Search the listing below for the string "index" and show each line that contains it.
_ _ _ _
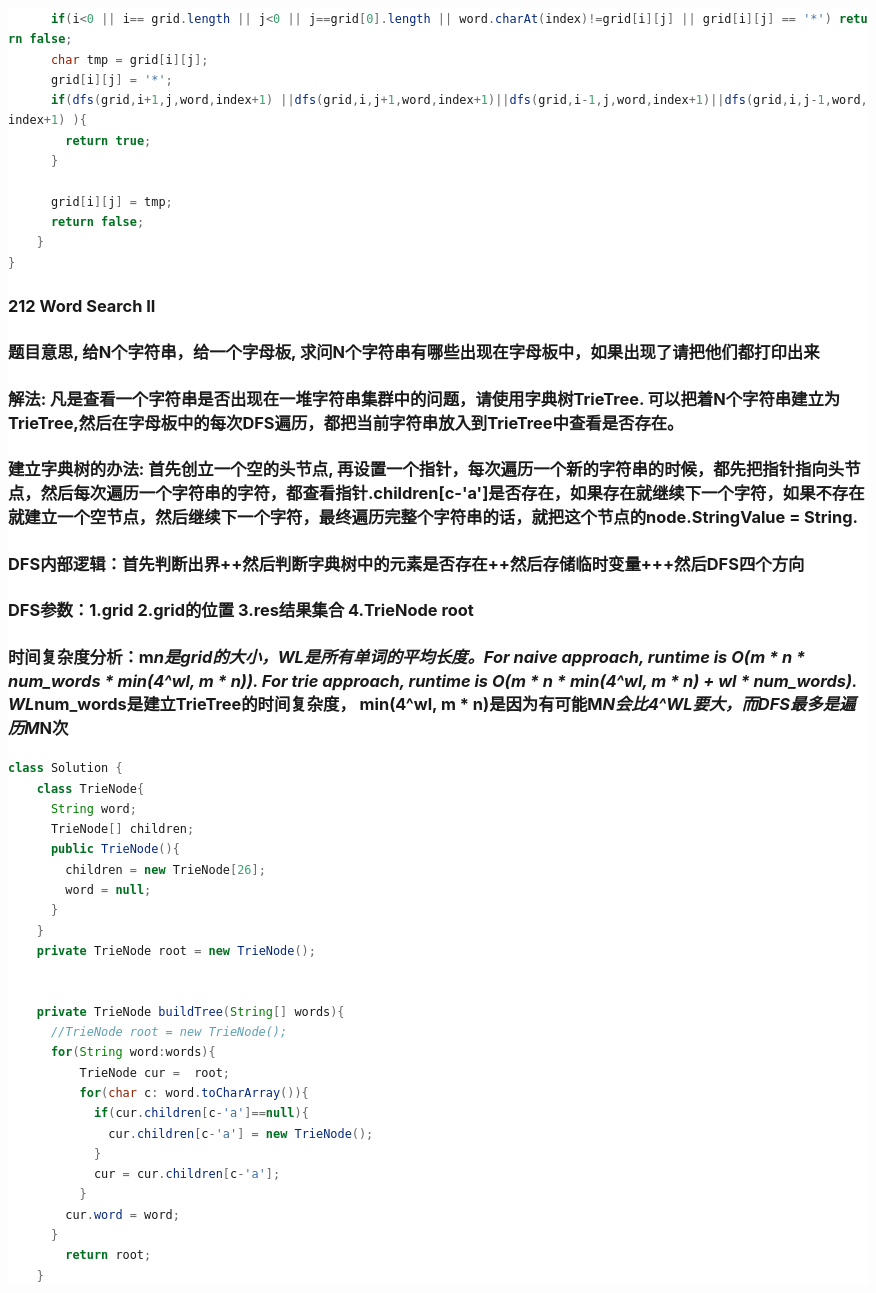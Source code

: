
 ```java
      if(i<0 || i== grid.length || j<0 || j==grid[0].length || word.charAt(index)!=grid[i][j] || grid[i][j] == '*') return false;
      char tmp = grid[i][j];
      grid[i][j] = '*';
      if(dfs(grid,i+1,j,word,index+1) ||dfs(grid,i,j+1,word,index+1)||dfs(grid,i-1,j,word,index+1)||dfs(grid,i,j-1,word,index+1) ){
        return true;
      }
      
      grid[i][j] = tmp;
      return false;
    }
}

```


### 212 Word Search II 
### 题目意思, 给N个字符串，给一个字母板, 求问N个字符串有哪些出现在字母板中，如果出现了请把他们都打印出来
### 解法: 凡是查看一个字符串是否出现在一堆字符串集群中的问题，请使用字典树TrieTree. 可以把着N个字符串建立为TrieTree,然后在字母板中的每次DFS遍历，都把当前字符串放入到TrieTree中查看是否存在。
### 建立字典树的办法: 首先创立一个空的头节点, 再设置一个指针，每次遍历一个新的字符串的时候，都先把指针指向头节点，然后每次遍历一个字符串的字符，都查看指针.children[c-'a']是否存在，如果存在就继续下一个字符，如果不存在就建立一个空节点，然后继续下一个字符，最终遍历完整个字符串的话，就把这个节点的node.StringValue = String.
### DFS内部逻辑：首先判断出界++然后判断字典树中的元素是否存在++然后存储临时变量+++然后DFS四个方向
### DFS参数：1.grid 2.grid的位置 3.res结果集合 4.TrieNode root
### 时间复杂度分析：m*n是grid的大小，WL是所有单词的平均长度。For naive approach, runtime is O(m * n * num_words * min(4^wl, m * n)). For trie approach, runtime is O(m * n * min(4^wl, m * n) + wl * num_words). WL*num_words是建立TrieTree的时间复杂度， min(4^wl, m * n)是因为有可能M*N会比4^WL要大，而DFS最多是遍历M*N次

```java
class Solution {
    class TrieNode{
      String word;
      TrieNode[] children;
      public TrieNode(){
        children = new TrieNode[26];
        word = null;
      }
    }
    private TrieNode root = new TrieNode();
     
  
    private TrieNode buildTree(String[] words){
      //TrieNode root = new TrieNode();
      for(String word:words){
          TrieNode cur =  root;
          for(char c: word.toCharArray()){
            if(cur.children[c-'a']==null){
              cur.children[c-'a'] = new TrieNode();
            }
            cur = cur.children[c-'a'];
          }
        cur.word = word;
      }
        return root;
    }
```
_ _ _ _
(Solution for this exercise)
      if(i<0 || i== grid.length || j<0 || j==grid[0].length || word.charAt(index)!=grid[i][j] || grid[i][j] == '*') return false;
      if(dfs(grid,i+1,j,word,index+1) ||dfs(grid,i,j+1,word,index+1)||dfs(grid,i-1,j,word,index+1)||dfs(grid,i,j-1,word,index+1) ){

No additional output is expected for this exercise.